Thick haze engulfs Delhi as air pollution worsens

Air pollution is the new tobacco says WHO Head

Air pollution is the new tobacco says WHO Head

Data from the United Nations health body shows that every day, 93 percent of children under the age of 15 - a full 1.8 billion youngsters, including 630 million under the age of five - breath dangerously polluted air. In low- or middle-income countries, almost 98% of children below the age of five are exposed to the extremely harmful particulate matter PM2.5.

# Household air pollution from cooking and ambient air pollution caused more than 50 per cent of acute lower respiratory infections in children under five years of age in low- and middle-income countries.

The report details many other health problems linked to air pollution exposure, including adverse birth outcomes, effects on neurodevelopment, childhood obesity, lung function, asthma and childhood cancers.

"New and emerging evidence on effects of ambient and household air pollution on birth weight in India make it necessary for us to address air pollution as a risk factor for both Non-Communicable Diseases and maternal and child health", Kalpana Balakrishnan, lead author of the Tamil Nadu study and a WHO specialist advisor for the conference, said.
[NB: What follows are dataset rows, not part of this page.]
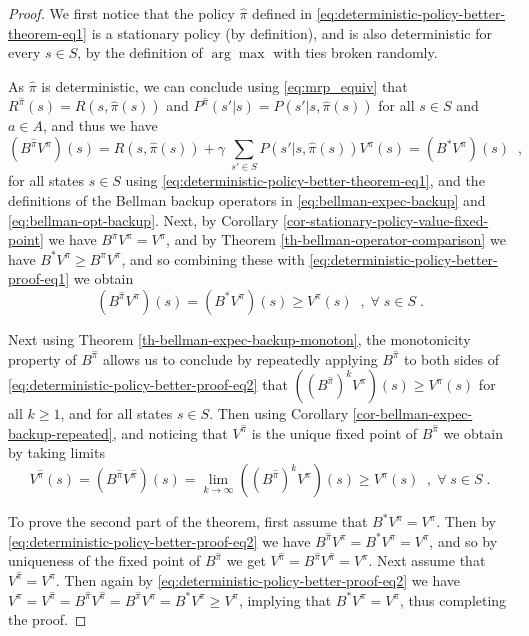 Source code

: \documentclass{article}
\theoremstyle{definition}
\theoremstyle{remark}
\begin{document}
\begin{proof}
We first notice that the policy $\hat{\pi}$ defined in \eqref{eq:deterministic-policy-better-theorem-eq1} is a stationary policy (by definition), and is also deterministic for every $s \in S$, by the definition of $\arg\max$ with ties broken randomly.

As $\hat{\pi}$ is deterministic, we can conclude using \eqref{eq:mrp_equiv} that $R^{\hat{\pi}}(s) = R(s,\hat{\pi}(s))$ and $P^{\hat{\pi}}(s'|s)=P(s'|s,\hat{\pi}(s))$ for all $s \in S$ and $a \in A$, and thus we have
\begin{equation}
(B^{\hat{\pi}}V^{\pi})(s) = R(s,\hat{\pi}(s)) + \gamma \; \sum_{s' \in S} P(s'|s,\hat{\pi}(s)) V^{\pi}(s) = (B^{\ast}V^{\pi})(s) \;\;,
\label{eq:deterministic-policy-better-proof-eq1}
\end{equation}
for all states $s \in S$ using \eqref{eq:deterministic-policy-better-theorem-eq1}, and the definitions of the Bellman backup operators in \eqref{eq:bellman-expec-backup} and \eqref{eq:bellman-opt-backup}. Next, by Corollary \ref{cor-stationary-policy-value-fixed-point} we have $B^{\pi}V^{\pi} = V^{\pi}$, and by Theorem \ref{th-bellman-operator-comparison} we have $B^{\ast}V^{\pi} \geq B^{\pi}V^{\pi}$, and so combining these with \eqref{eq:deterministic-policy-better-proof-eq1} we obtain
\begin{equation}
(B^{\hat{\pi}}V^{\pi})(s) = (B^{\ast}V^{\pi})(s) \geq V^{\pi}(s) \;\;,\; \forall \; s \in S \;.
\label{eq:deterministic-policy-better-proof-eq2}
\end{equation}

Next using Theorem \ref{th-bellman-expec-backup-monoton}, the monotonicity property of $B^{\hat{\pi}}$ allows us to conclude by repeatedly applying $B^{\hat{\pi}}$ to both sides of \eqref{eq:deterministic-policy-better-proof-eq2} that $((B^{\hat{\pi}})^{k}V^{\pi})(s) \geq V^{\pi}(s)$ for all $k \geq 1$, and for all states $s \in S$. Then using Corollary \ref{cor-bellman-expec-backup-repeated}, and noticing that $V^{\hat{\pi}}$ is the unique fixed point of $B^{\hat{\pi}}$ we obtain by taking limits
\begin{equation}
V^{\hat{\pi}}(s) = (B^{\hat{\pi}}V^{\hat{\pi}})(s) = \lim_{k \rightarrow \infty} ((B^{\hat{\pi}})^{k}V^{\pi})(s) \geq V^{\pi}(s) \;\;,\; \forall \; s \in S \;.
\label{eq:deterministic-policy-better-proof-eq3}
\end{equation}

To prove the second part of the theorem, first assume that $B^{\ast}V^{\pi} = V^{\pi}$. Then by \eqref{eq:deterministic-policy-better-proof-eq2} we have $B^{\hat{\pi}}V^{\pi} = B^{\ast}V^{\pi} = V^{\pi}$, and so by uniqueness of the fixed point of $B^{\hat{\pi}}$ we get $V^{\hat{\pi}} = B^{\hat{\pi}}V^{\hat{\pi}} = V^{\pi}$. Next assume that $V^{\hat{\pi}} = V^{\pi}$. Then again by \eqref{eq:deterministic-policy-better-proof-eq2} we have $V^{\pi} = V^{\hat{\pi}} = B^{\hat{\pi}}V^{\hat{\pi}} = B^{\hat{\pi}}V^{\pi} = B^{\ast}V^{\pi} \geq V^{\pi}$, implying that $B^{\ast}V^{\pi} = V^{\pi}$, thus completing the proof.
\end{proof}
\end{document}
Additionally, some pollutants reach peak concentrations lower to the ground, where children are breathing.

Air pollution continued to worsen in the Indian capital New Delhi ahead of Diwali, the festival of lights, with a thick haze engulfing parts of the city on Monday. He said that 90 percent of the world population suffers from toxic air and it affects children worse than adults.

Girls under five years of age accounted for 54% of the child mortalities, while boys accounted for 46%. "In extreme cases, we suggest the parents to shift to a different city where the child can breathe cleaner air".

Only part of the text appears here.